This article first appeared in The Edge Malaysia Weekly on August 21, 2017 - August 27, 2017
CCM Duopharma Biotech Bhd has identified two potential merger and acquisition (M&A) targets in Indonesia as it seeks to expand its presence in the world’s most populous Muslim nation.
CEO Leonard Ariff Abdul Shatar says evaluations are ongoing but nothing has been decided yet. He adds that the company has been actively looking for M&A targets over the last three to four years.
It is taking its time as there are specific criteria for a target to be viable, such as owning reasonably new equipment and having a sizeable distribution chain, says Leonard.
“The regulations are designed in such a way that if you want to access the Indonesian market effectively, you should be manufacturing domestically.”
On the two targets, Leonard says CCM Duopharma is considering various options such as an outright takeover or joint-venture approach. For potential joint ventures involving its intellectual property, it will seek to have a majority stake, he adds.

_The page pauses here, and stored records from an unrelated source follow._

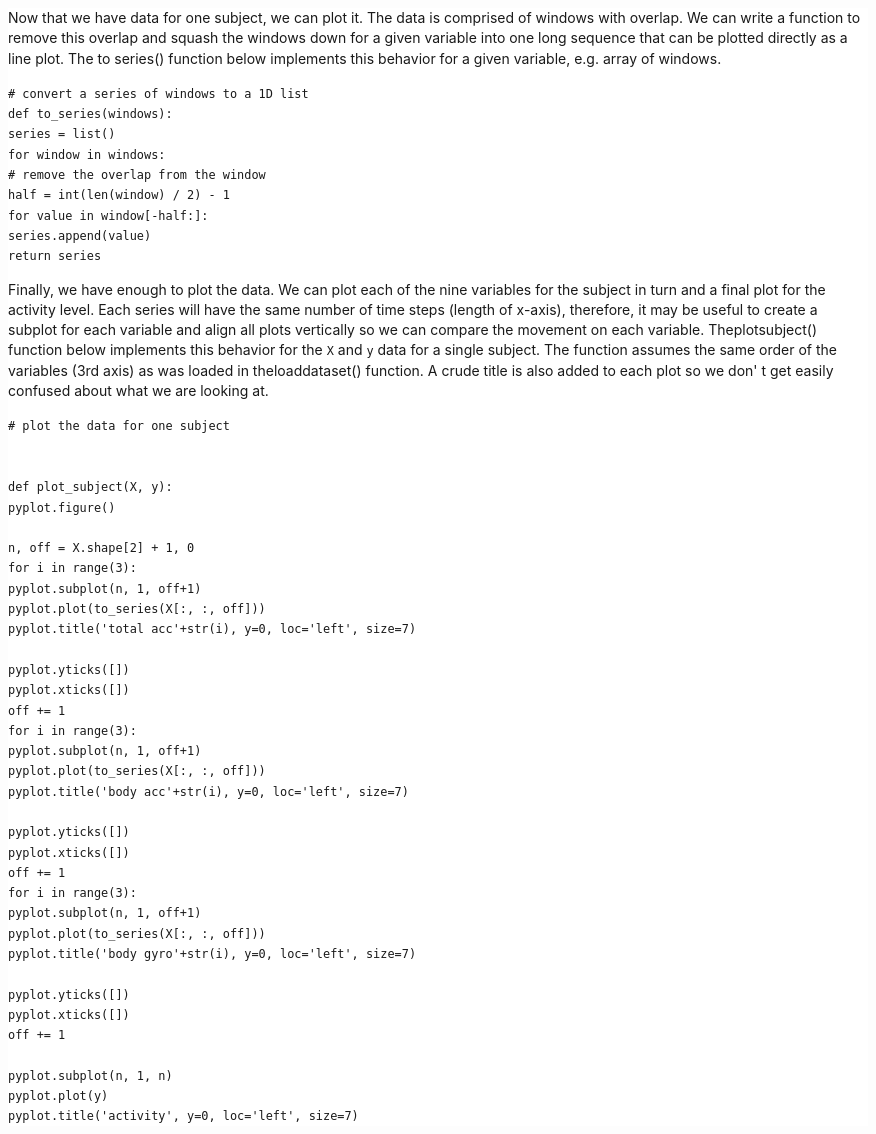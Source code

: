 Now that we have data for one subject, we can plot it. The data is comprised of windows
with overlap. We can write a function to remove this overlap and squash the windows down
for a given variable into one long sequence that can be plotted directly as a line plot. The
to series() function below implements this behavior for a given variable, e.g. array of windows.

```
# convert a series of windows to a 1D list
def to_series(windows):
series = list()
for window in windows:
# remove the overlap from the window
half = int(len(window) / 2) - 1
for value in window[-half:]:
series.append(value)
return series

```

Finally, we have enough to plot the data. We can plot each of the nine variables for the
subject in turn and a final plot for the activity level. Each series will have the same number of
time steps (length of x-axis), therefore, it may be useful to create a subplot for each variable and
align all plots vertically so we can compare the movement on each variable. Theplotsubject()
function below implements this behavior for the `X` and `y` data for a single subject. The function
assumes the same order of the variables (3rd axis) as was loaded in theloaddataset() function.
A crude title is also added to each plot so we don' t get easily confused
about what we are looking at.

```
# plot the data for one subject


def plot_subject(X, y):
pyplot.figure()

n, off = X.shape[2] + 1, 0
for i in range(3):
pyplot.subplot(n, 1, off+1)
pyplot.plot(to_series(X[:, :, off]))
pyplot.title('total acc'+str(i), y=0, loc='left', size=7)

pyplot.yticks([])
pyplot.xticks([])
off += 1
for i in range(3):
pyplot.subplot(n, 1, off+1)
pyplot.plot(to_series(X[:, :, off]))
pyplot.title('body acc'+str(i), y=0, loc='left', size=7)

pyplot.yticks([])
pyplot.xticks([])
off += 1
for i in range(3):
pyplot.subplot(n, 1, off+1)
pyplot.plot(to_series(X[:, :, off]))
pyplot.title('body gyro'+str(i), y=0, loc='left', size=7)

pyplot.yticks([])
pyplot.xticks([])
off += 1

pyplot.subplot(n, 1, n)
pyplot.plot(y)
pyplot.title('activity', y=0, loc='left', size=7)

```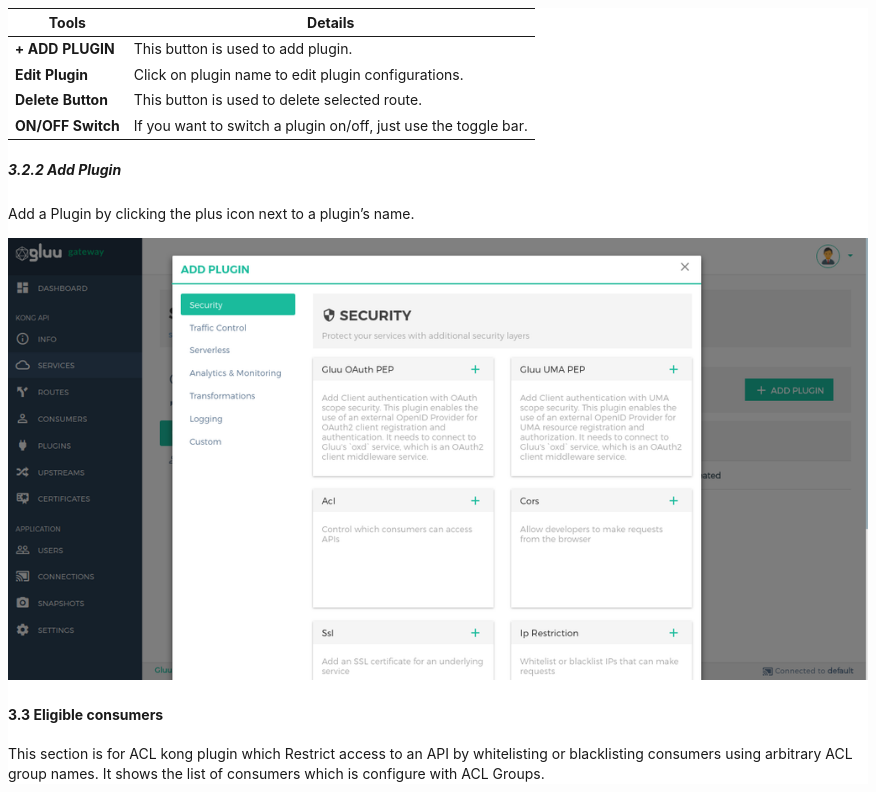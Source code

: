   | Tools | Details |
  |---|-----|
  | **+ ADD PLUGIN** | This button is used to add plugin.|
  | **Edit Plugin** | Click on plugin name to edit plugin configurations.|
  | **Delete Button** | This button is used to delete selected route. |
  | **ON/OFF Switch** |If you want to switch a plugin on/off, just use the toggle bar.|

##### 3.2.2 Add Plugin

  Add a Plugin by clicking the plus icon next to a plugin’s name.

  ![4_4_add_plugins](img/3_6_add_plugins.png)

#### 3.3 Eligible consumers

  This section is for ACL kong plugin which Restrict access to an API by whitelisting or blacklisting consumers using arbitrary ACL group names. It shows the list of consumers which is configure with ACL Groups.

He estimates that the scale of any exercise will be between RM100 million and RM250 million on a full equity basis, although he points out that Indonesian regulations preclude taking full equity ownership in a local business.
Apart from Indonesia, CCM Duopharma is also exploring M&A possibilities in the Philippines, Leonard reveals.

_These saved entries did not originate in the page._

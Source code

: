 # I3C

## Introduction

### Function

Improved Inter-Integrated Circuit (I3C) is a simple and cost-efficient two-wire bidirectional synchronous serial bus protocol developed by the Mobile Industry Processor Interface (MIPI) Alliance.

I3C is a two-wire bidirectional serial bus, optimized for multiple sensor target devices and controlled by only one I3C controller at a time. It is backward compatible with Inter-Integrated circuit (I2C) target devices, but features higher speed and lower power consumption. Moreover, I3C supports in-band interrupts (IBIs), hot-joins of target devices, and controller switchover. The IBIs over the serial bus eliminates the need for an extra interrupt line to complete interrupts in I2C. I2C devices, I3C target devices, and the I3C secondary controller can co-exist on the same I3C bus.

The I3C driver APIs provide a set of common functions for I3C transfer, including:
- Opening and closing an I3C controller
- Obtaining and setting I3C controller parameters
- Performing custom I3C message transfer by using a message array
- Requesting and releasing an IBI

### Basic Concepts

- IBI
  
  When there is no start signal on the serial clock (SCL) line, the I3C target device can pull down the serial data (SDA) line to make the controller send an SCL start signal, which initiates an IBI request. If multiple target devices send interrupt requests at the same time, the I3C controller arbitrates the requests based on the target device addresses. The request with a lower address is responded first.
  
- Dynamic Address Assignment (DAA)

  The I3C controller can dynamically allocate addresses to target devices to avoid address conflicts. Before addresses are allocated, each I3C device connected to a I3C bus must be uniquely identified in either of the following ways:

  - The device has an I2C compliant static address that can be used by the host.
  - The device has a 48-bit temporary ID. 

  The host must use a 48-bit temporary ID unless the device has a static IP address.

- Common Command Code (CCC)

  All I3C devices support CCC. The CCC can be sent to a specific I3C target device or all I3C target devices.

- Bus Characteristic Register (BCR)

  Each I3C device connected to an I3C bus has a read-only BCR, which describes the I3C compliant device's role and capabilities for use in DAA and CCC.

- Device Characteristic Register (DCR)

However, financing an acquisition if a viable opportunity presents itself will be a challenge. Last June, CCM Duopharma took a RM280 million Islamic financing facility with AmBank Islamic Bhd for capital expenditure for new plants and machinery as well as to support business operations.
That facility increased the company’s gearing from 0.27 times as at March 31 to 0.87 times. In other words, it may face a tough time raising bank borrowings to fund M&A activities in the near term.

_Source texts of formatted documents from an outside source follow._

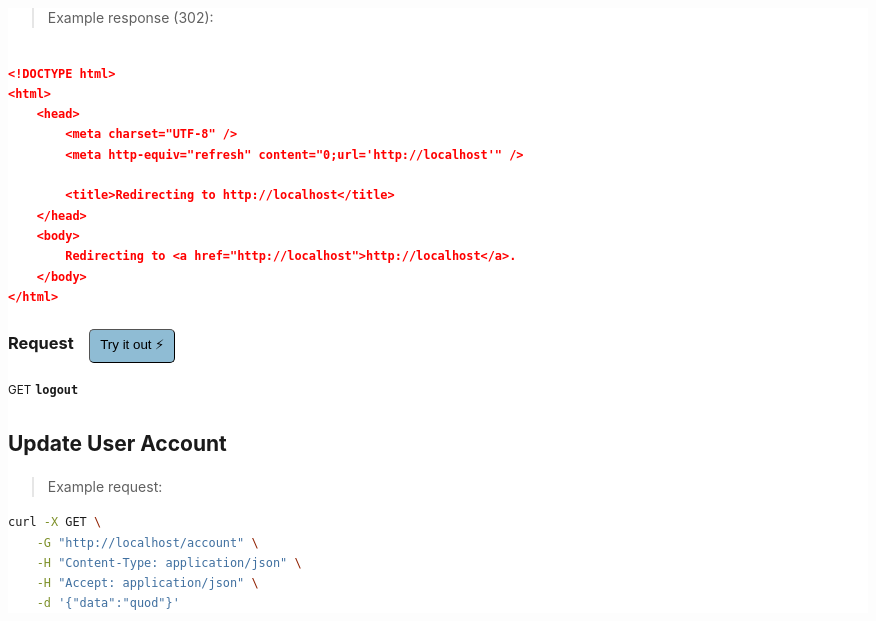 
> Example response (302):

```json

<!DOCTYPE html>
<html>
    <head>
        <meta charset="UTF-8" />
        <meta http-equiv="refresh" content="0;url='http://localhost'" />

        <title>Redirecting to http://localhost</title>
    </head>
    <body>
        Redirecting to <a href="http://localhost">http://localhost</a>.
    </body>
</html>
```
<div id="execution-results-GETlogout" hidden>
    <blockquote>Received response<span id="execution-response-status-GETlogout"></span>:</blockquote>
    <pre class="json"><code id="execution-response-content-GETlogout"></code></pre>
</div>
<div id="execution-error-GETlogout" hidden>
    <blockquote>Request failed with error:</blockquote>
    <pre><code id="execution-error-message-GETlogout"></code></pre>
</div>
<form id="form-GETlogout" data-method="GET" data-path="logout" data-authed="0" data-hasfiles="0" data-headers='{"Content-Type":"application\/json","Accept":"application\/json"}' onsubmit="event.preventDefault(); executeTryOut('GETlogout', this);">
<h3>
    Request&nbsp;&nbsp;&nbsp;
        <button type="button" style="background-color: #8fbcd4; padding: 5px 10px; border-radius: 5px; border-width: thin;" id="btn-tryout-GETlogout" onclick="tryItOut('GETlogout');">Try it out ⚡</button>
    <button type="button" style="background-color: #c97a7e; padding: 5px 10px; border-radius: 5px; border-width: thin;" id="btn-canceltryout-GETlogout" onclick="cancelTryOut('GETlogout');" hidden>Cancel</button>&nbsp;&nbsp;
    <button type="submit" style="background-color: #6ac174; padding: 5px 10px; border-radius: 5px; border-width: thin;" id="btn-executetryout-GETlogout" hidden>Send Request 💥</button>
    </h3>
<p>
<small class="badge badge-green">GET</small>
 <b><code>logout</code></b>
</p>
</form>


## Update User Account




> Example request:

```bash
curl -X GET \
    -G "http://localhost/account" \
    -H "Content-Type: application/json" \
    -H "Accept: application/json" \
    -d '{"data":"quod"}'

```
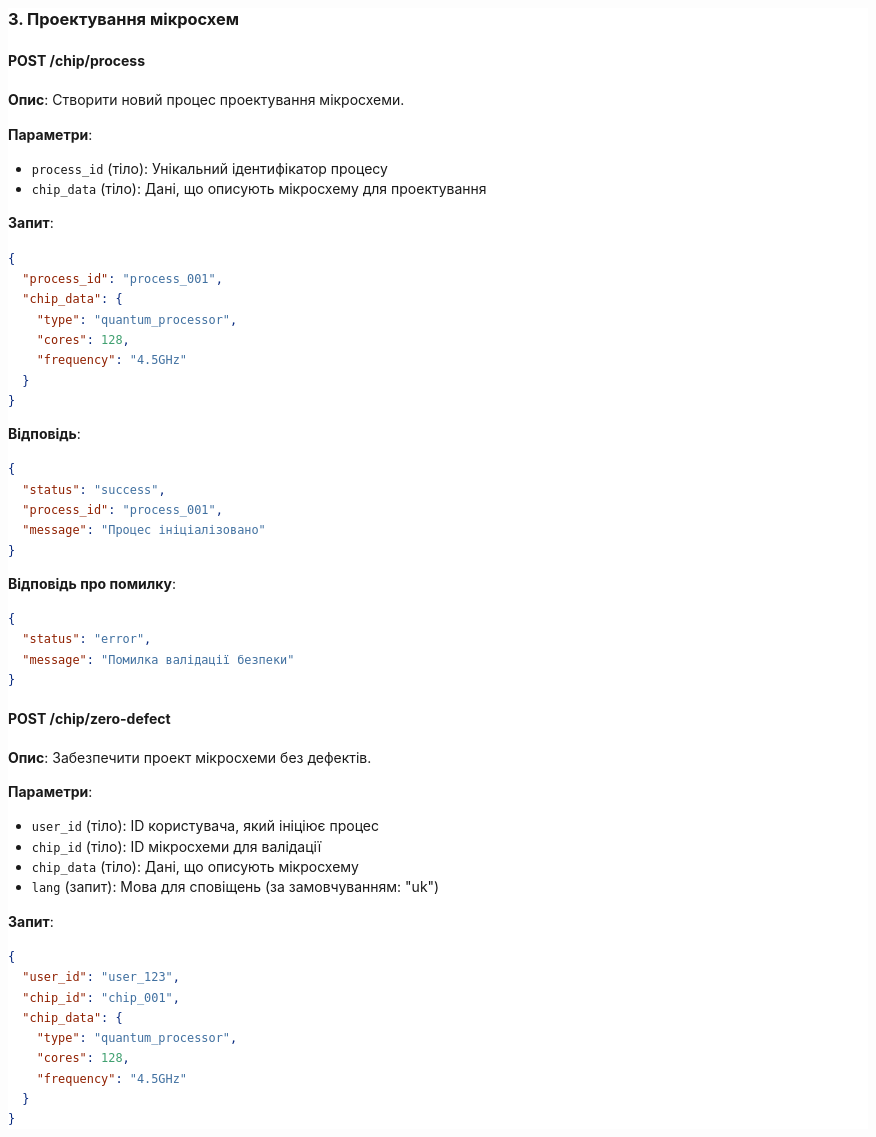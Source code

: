 ### 3. Проектування мікросхем

#### POST /chip/process
**Опис**: Створити новий процес проектування мікросхеми.

**Параметри**:
- `process_id` (тіло): Унікальний ідентифікатор процесу
- `chip_data` (тіло): Дані, що описують мікросхему для проектування

**Запит**:
```json
{
  "process_id": "process_001",
  "chip_data": {
    "type": "quantum_processor",
    "cores": 128,
    "frequency": "4.5GHz"
  }
}
```

**Відповідь**:
```json
{
  "status": "success",
  "process_id": "process_001",
  "message": "Процес ініціалізовано"
}
```

**Відповідь про помилку**:
```json
{
  "status": "error",
  "message": "Помилка валідації безпеки"
}
```

#### POST /chip/zero-defect
**Опис**: Забезпечити проект мікросхеми без дефектів.

**Параметри**:
- `user_id` (тіло): ID користувача, який ініціює процес
- `chip_id` (тіло): ID мікросхеми для валідації
- `chip_data` (тіло): Дані, що описують мікросхему
- `lang` (запит): Мова для сповіщень (за замовчуванням: "uk")

**Запит**:
```json
{
  "user_id": "user_123",
  "chip_id": "chip_001",
  "chip_data": {
    "type": "quantum_processor",
    "cores": 128,
    "frequency": "4.5GHz"
  }
}
```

An immediate acquisition funded by borrowings “will throw my gearing levels”, remarks Leonard. “Given where our gearing is, acquisitions will put too much stress on the balance sheet.”
CCM Duopharma could go back to its shareholders if an urgent M&A opportunity arises, but it is not in a hurry as it has chosen to invest in domestic expansion for now to capitalise on near-term opportunities, he says.
The company has set its sights on the overseas market as part of a larger drive to increase the sales contribution from exports. In the financial year ended Dec 31, 2016 (FY2016), it recorded sales of RM36.66 million from its exports segment, which made up 11.7% of total turnover.
For FY2016, CCM Duopharma saw its revenue rise 16% year on year to RM312.94 million but net profit fell 23.9% y-o-y to RM27.12 million. It is noteworthy that government sales, which made up 55% of sales, fell by a quarter.
This is driving the company’s pursuit of higher sales from the private sector and exports, explains Leonard. “In the longer term, we will definitely have to grow our exports business. We have to rebalance the portfolio.”
According to him, its primary focus is the Asean region, which has countries with large populations, such as the Philippines, Vietnam and Indonesia. “The sky’s the limit,” he answers, when asked where he wants the export contribution level to be.
“There are regulatory challenges to enter some of these markets,” Leonard says, clarifying that the hurdles encompass both pharmaceutical regulations and local recognition of Malaysia’s halal certification for CCM Duopharma products.
Halal certification in the country is issued by the Department of Islamic Development Malaysia (Jakim). CCM Duopharma’s halal certification for a range of generic products has given it an edge in the local market so far, Leonard says.
“It’s been very useful that Jakim has quite a lot of mutual recognition agreements with countries around the world because that’s helped us, especially for our raw material and being able to get recognised halal certifications,” he adds.